What the task asks — Below are some records. Pull every line that contains the word "example".

[Data to process Boundary: Start]

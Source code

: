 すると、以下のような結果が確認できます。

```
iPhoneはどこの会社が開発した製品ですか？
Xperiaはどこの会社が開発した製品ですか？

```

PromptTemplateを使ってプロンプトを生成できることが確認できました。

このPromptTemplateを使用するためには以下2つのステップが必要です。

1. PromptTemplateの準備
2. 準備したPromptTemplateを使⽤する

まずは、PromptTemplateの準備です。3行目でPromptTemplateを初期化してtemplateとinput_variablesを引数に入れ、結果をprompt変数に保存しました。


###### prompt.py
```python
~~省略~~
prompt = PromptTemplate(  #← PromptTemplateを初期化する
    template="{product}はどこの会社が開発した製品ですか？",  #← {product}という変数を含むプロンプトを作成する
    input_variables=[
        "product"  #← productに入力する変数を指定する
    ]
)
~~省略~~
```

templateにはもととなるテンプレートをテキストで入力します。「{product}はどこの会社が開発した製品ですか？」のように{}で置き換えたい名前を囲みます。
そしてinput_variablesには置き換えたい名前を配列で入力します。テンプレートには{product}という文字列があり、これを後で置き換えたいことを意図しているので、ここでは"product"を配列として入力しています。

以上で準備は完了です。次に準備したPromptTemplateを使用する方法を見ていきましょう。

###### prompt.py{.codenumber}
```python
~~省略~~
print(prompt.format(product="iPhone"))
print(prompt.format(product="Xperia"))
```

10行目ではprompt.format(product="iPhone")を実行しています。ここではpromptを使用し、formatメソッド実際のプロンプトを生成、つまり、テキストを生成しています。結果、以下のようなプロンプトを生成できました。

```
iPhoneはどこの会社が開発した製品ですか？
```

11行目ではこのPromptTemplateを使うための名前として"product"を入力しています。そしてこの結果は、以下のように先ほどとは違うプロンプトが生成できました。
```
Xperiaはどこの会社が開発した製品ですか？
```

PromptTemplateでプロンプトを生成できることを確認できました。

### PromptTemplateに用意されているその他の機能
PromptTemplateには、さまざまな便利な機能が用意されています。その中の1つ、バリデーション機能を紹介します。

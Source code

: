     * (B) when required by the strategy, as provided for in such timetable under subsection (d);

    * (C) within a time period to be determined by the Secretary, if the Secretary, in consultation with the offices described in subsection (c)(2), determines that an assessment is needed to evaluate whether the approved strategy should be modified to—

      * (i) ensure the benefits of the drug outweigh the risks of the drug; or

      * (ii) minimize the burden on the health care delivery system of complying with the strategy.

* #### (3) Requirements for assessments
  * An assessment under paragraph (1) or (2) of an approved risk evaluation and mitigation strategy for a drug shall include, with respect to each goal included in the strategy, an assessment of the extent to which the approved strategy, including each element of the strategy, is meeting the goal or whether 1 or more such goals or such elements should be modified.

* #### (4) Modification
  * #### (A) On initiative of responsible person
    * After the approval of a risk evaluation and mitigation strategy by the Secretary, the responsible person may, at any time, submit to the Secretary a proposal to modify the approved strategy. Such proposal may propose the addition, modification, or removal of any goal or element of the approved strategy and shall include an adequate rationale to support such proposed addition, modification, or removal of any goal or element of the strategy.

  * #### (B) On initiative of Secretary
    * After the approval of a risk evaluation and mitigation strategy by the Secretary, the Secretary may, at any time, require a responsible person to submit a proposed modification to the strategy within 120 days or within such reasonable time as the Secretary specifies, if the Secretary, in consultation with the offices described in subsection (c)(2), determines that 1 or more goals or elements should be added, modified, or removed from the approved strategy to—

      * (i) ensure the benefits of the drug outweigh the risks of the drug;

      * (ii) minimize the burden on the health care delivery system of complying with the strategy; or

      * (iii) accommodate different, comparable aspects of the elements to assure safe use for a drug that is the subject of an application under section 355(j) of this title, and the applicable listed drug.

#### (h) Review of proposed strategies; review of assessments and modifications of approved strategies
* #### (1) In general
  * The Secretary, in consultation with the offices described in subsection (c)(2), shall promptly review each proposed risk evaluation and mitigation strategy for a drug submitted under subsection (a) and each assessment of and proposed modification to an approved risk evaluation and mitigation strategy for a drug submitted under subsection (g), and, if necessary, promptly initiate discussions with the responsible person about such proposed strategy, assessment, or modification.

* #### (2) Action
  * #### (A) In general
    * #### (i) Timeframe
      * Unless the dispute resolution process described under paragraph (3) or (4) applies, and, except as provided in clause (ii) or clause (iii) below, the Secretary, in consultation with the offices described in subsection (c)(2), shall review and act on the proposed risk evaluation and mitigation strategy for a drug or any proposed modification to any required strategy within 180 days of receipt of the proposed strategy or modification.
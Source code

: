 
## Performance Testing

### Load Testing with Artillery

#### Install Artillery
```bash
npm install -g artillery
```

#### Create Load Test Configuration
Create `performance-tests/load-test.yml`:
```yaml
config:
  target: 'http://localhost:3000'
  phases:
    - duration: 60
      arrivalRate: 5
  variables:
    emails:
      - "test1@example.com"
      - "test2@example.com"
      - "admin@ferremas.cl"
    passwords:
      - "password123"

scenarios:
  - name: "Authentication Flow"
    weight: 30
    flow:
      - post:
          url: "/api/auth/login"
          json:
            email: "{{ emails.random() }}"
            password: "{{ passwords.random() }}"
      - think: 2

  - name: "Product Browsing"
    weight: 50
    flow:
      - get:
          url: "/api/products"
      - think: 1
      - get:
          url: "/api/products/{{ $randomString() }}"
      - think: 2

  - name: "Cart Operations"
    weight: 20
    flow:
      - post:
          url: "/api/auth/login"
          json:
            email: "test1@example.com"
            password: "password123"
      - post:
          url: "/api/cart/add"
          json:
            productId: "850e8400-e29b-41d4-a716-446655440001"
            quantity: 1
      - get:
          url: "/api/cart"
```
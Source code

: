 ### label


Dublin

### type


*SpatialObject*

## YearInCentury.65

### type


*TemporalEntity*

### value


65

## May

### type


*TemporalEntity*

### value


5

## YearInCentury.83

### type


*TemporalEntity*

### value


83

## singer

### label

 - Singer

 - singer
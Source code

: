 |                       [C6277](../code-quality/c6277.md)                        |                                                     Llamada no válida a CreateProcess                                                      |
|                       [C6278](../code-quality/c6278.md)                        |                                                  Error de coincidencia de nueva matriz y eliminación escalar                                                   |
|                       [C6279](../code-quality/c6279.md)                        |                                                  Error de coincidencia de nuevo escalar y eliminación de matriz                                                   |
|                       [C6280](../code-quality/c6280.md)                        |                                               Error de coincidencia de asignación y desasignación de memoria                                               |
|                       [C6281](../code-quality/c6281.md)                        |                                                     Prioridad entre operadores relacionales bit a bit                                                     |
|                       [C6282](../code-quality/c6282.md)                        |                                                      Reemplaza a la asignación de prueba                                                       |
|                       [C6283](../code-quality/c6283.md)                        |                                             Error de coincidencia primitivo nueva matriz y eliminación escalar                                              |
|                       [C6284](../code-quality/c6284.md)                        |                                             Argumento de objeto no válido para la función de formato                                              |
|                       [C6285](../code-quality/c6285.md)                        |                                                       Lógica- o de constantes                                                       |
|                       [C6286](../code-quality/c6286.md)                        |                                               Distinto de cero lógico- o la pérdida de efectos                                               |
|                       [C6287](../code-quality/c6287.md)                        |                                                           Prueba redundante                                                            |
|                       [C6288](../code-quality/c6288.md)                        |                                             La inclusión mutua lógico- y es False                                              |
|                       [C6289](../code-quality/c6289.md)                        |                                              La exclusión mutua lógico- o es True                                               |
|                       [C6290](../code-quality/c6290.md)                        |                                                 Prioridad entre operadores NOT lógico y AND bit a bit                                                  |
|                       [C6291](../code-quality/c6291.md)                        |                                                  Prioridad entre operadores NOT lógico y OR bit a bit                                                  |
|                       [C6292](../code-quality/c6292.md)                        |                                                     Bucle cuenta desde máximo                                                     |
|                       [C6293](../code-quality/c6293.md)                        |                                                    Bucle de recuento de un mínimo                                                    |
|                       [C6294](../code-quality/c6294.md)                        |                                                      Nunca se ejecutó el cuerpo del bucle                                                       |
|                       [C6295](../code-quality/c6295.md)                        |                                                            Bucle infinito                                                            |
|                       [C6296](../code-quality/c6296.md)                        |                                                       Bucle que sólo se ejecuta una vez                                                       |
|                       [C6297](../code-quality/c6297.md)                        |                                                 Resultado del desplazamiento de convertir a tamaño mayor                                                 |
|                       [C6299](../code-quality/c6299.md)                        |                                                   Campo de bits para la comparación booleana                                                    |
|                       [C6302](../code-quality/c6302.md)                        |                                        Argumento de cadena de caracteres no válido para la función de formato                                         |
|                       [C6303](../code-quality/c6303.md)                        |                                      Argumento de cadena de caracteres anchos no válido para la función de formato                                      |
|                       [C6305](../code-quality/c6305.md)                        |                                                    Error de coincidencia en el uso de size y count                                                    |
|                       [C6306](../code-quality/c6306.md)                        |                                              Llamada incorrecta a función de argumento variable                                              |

[Data to process Boundary: End]

Solution to the problem —
      - "test1@example.com"
      - "test2@example.com"
            email: "test1@example.com"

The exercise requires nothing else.